Komisioner Tinggi PBB untuk Pengungsi (UNHCR) terpaksa menghentikan sementara proses relokasi pengungsi dari daerah rawan di Chad dan Sudan Selatan ke tempat yang lebih aman akibat kekurangan dana, demikian disampaikan lembaga tersebut, Jumat (18/7).
“Pemangkasan anggaran memaksa UNHCR menghentikan pemindahan para pendatang baru dari wilayah perbatasan ke lokasi yang lebih aman, seperti di Chad dan Sudan Selatan, mengakibatkan ribuan orang kini terdampar di wilayah terpencil,” demikian pernyataan resmi UNHCR.
Sebanyak 75 persen pusat rehabilitasi yang didukung UNHCR untuk perempuan dan anak perempuan, termasuk korban kekerasan seksual, telah ditutup karena keterbatasan anggaran.
Akibatnya, hingga 80.000 perempuan dan anak perempuan pengungsi tidak lagi memiliki akses terhadap layanan kesehatan, dukungan psikologis, bantuan hukum, maupun bantuan material.
Amerika Serikat merupakan penyumbang terbesar untuk anggaran rutin Perserikatan Bangsa-Bangsa, dengan porsi sebesar 22 persen.

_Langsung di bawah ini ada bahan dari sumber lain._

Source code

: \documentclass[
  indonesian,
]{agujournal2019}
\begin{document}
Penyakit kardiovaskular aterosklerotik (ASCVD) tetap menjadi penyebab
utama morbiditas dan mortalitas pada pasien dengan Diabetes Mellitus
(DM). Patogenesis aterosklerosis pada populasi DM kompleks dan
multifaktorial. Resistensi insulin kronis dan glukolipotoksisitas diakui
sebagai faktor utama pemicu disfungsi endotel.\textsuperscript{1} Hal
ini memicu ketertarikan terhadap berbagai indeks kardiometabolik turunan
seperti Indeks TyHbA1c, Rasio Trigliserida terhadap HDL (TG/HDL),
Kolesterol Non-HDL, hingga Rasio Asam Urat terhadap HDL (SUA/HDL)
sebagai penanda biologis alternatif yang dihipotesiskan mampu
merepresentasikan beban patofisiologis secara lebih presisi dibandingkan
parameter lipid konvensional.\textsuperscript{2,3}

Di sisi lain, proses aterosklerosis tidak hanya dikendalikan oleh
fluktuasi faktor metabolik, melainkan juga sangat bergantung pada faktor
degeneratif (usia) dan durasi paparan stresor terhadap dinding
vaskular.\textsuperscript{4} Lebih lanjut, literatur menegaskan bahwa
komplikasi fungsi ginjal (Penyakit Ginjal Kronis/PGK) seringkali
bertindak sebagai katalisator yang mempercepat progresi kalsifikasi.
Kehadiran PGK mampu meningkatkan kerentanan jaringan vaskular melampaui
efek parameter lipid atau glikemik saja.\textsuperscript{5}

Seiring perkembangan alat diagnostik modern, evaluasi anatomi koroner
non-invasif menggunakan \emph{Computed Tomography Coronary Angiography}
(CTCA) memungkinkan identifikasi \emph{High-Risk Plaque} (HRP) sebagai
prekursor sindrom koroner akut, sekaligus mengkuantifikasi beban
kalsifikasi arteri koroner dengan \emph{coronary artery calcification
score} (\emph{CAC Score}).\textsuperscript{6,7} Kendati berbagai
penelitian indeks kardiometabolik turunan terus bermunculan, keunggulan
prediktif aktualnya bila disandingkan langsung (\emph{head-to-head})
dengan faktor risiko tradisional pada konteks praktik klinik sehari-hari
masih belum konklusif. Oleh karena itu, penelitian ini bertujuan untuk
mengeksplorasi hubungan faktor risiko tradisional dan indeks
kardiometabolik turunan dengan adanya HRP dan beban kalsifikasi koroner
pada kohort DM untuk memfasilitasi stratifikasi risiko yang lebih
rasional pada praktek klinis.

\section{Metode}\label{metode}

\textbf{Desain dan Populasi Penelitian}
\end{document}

Berdasarkan data PBB per Januari, AS seharusnya membayar sebesar 2,8 miliar dolar AS (sekitar Rp45 triliun), terdiri dari 1,5 miliar dolar (sekitar Rp24 triliun) untuk anggaran rutin organisasi dan sisanya untuk operasi penjaga perdamaian serta anggaran pengadilan internasional.
Pada 2 Mei 2025, dalam rancangan anggaran untuk tahun fiskal 2026, Presiden AS Donald Trump mengusulkan penghentian total pendanaan untuk operasi penjaga perdamaian PBB, yang ia anggap tidak efektif dan terlalu membebani AS secara finansial.
Trump juga mengusulkan penghentian sebagian besar kontribusi wajib dan seluruh kontribusi sukarela kepada berbagai lembaga di bawah PBB, termasuk WHO, UNESCO, dan anggaran rutin organisasi tersebut.